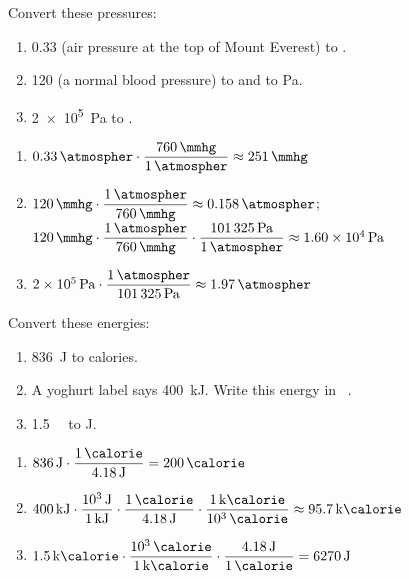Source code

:\begin{exercise}
    Convert these pressures:
    \begin{enumerate}[label=\letraminuscula]
        \item \qty{0.33}{\atmospher} (air pressure at the top of Mount Everest) to \unit{\mmhg}.
        \item \qty{120}{\mmhg} (a normal blood pressure) to \unit{\atmospher} and to \unit{\Pa}.
        \item \qty{2e5}{\Pa} to \unit{\atmospher}.
    \end{enumerate}
    \begin{solu}
        \begin{enumerate}[label=\alph*)]
            \item \(\num{0.33}\,\unit{\atmospher} \cdot \dfrac{\qty{760}{\mmhg}}{\qty{1}{\atmospher}} \approx \qty{251}{\mmhg}\)
            \item \(\num{120}\,\unit{\mmhg} \cdot \dfrac{\qty{1}{\atmospher}}{\qty{760}{\mmhg}} \approx \qty{0.158}{\atmospher}\); \quad
            \(\num{120}\,\unit{\mmhg} \cdot \dfrac{\qty{1}{\atmospher}}{\qty{760}{\mmhg}} \cdot \dfrac{\qty{101325}{\Pa}}{\qty{1}{\atmospher}} \approx \qty{1.60e4}{\Pa}\)
            \item \(\num{2e5}\,\unit{\Pa} \cdot \dfrac{\qty{1}{\atmospher}}{\qty{101325}{\Pa}} \approx \qty{1.97}{\atmospher}\)
        \end{enumerate}
    \end{solu}
\end{exercise}

\begin{exercise}
    Convert these energies:
    \begin{enumerate}[label=\letraminuscula]
        \item \qty{836}{\J} to calories.
        \item A yoghurt label says \qty{400}{\kilo\joule}. Write this energy in \unit{\kilo\calorie}.
        \item \qty{1.5}{\kilo\calorie} to \unit{\J}.
    \end{enumerate}
    \begin{solu}
        \begin{enumerate}[label=\alph*)]
            \item \(\num{836}\,\unit{\J} \cdot \dfrac{\qty{1}{\calorie}}{\qty{4.18}{\J}} = \qty{200}{\calorie}\)
            \item \(\num{400}\,\unit{\kilo\joule} \cdot \dfrac{\qty{e3}{\J}}{\qty{1}{\kilo\joule}} \cdot \dfrac{\qty{1}{\calorie}}{\qty{4.18}{\J}} \cdot \dfrac{\qty{1}{\kilo\calorie}}{\qty{e3}{\calorie}} \approx \qty{95.7}{\kilo\calorie}\)
            \item \(\num{1.5}\,\unit{\kilo\calorie} \cdot \dfrac{\qty{e3}{\calorie}}{\qty{1}{\kilo\calorie}} \cdot \dfrac{\qty{4.18}{\J}}{\qty{1}{\calorie}} = \qty{6270}{\J}\)
        \end{enumerate}
    \end{solu}
\end{exercise}

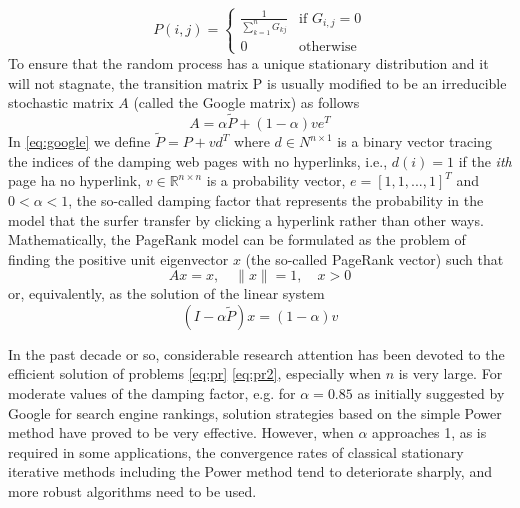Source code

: \documentclass[12pt]{article}
\newcommand{\R}{\mathbb{R}}
\begin{document}
\begin{equation}\label{eq:transition}
    P(i,j) =
    \begin{cases}
        \displaystyle \frac{1}{\sum_{k=1}^n G_{kj}} & \text{if } G_{i,j} = 0 \\
        0 & \text{otherwise}
    \end{cases}
\end{equation}
To ensure that the random process has a unique stationary distribution and it will not stagnate, the transition matrix P is usually modified to be an irreducible stochastic matrix $A$ (called the Google matrix) as follows
\begin{equation}\label{eq:google}
    A = \alpha \tilde P + (1 - \alpha)v e^T
\end{equation}
In \ref{eq:google} we define $\tilde P = P + vd^T$ where $d \in N^{n \times 1}$ is a binary vector tracing the indices of the damping web pages with no hyperlinks, i.e., $d(i) = 1$ if the \emph{ith} page ha no hyperlink, $v \in \R^{n \times n}$ is a probability vector, $e = [1, 1, ... ,1]^T$ and $0<\alpha<1$, the so-called damping factor that represents the probability in the model that the surfer transfer by clicking a hyperlink rather than other ways. Mathematically, the PageRank model can be formulated as the problem of finding the positive unit eigenvector $x$ (the so-called PageRank vector) such that
\begin{equation}\label{eq:pr}
    Ax = x, \quad \lVert x \rVert = 1, \quad x > 0
\end{equation}
or, equivalently, as the solution of the linear system
\begin{equation}\label{eq:pr2}
    (I - \alpha \tilde P)x = (1 - \alpha)v
\end{equation}

\noindent In the past decade or so, considerable research attention has been devoted to the efficient solution of problems \ref{eq:pr} \ref{eq:pr2}, especially when $n$ is very large. For moderate values of the damping factor, e.g. for $\alpha = 0.85$ as initially suggested by Google for search engine rankings, solution strategies based on the simple Power method have proved to be very effective. However, when $\alpha$ approaches 1, as is required in some applications, the convergence rates of classical stationary iterative methods including the Power method tend to deteriorate sharply, and more robust algorithms need to be used. \vspace*{0.4cm}
\end{document}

- - - - - - -

◆ **How to complete this task**
The required answer is each line of the data in which the word "quad" appears.

◆ **Expected answer**
            \item \(\num{120}\,\unit{\mmhg} \cdot \dfrac{\qty{1}{\atmospher}}{\qty{760}{\mmhg}} \approx \qty{0.158}{\atmospher}\); \quad
    Ax = x, \quad \lVert x \rVert = 1, \quad x > 0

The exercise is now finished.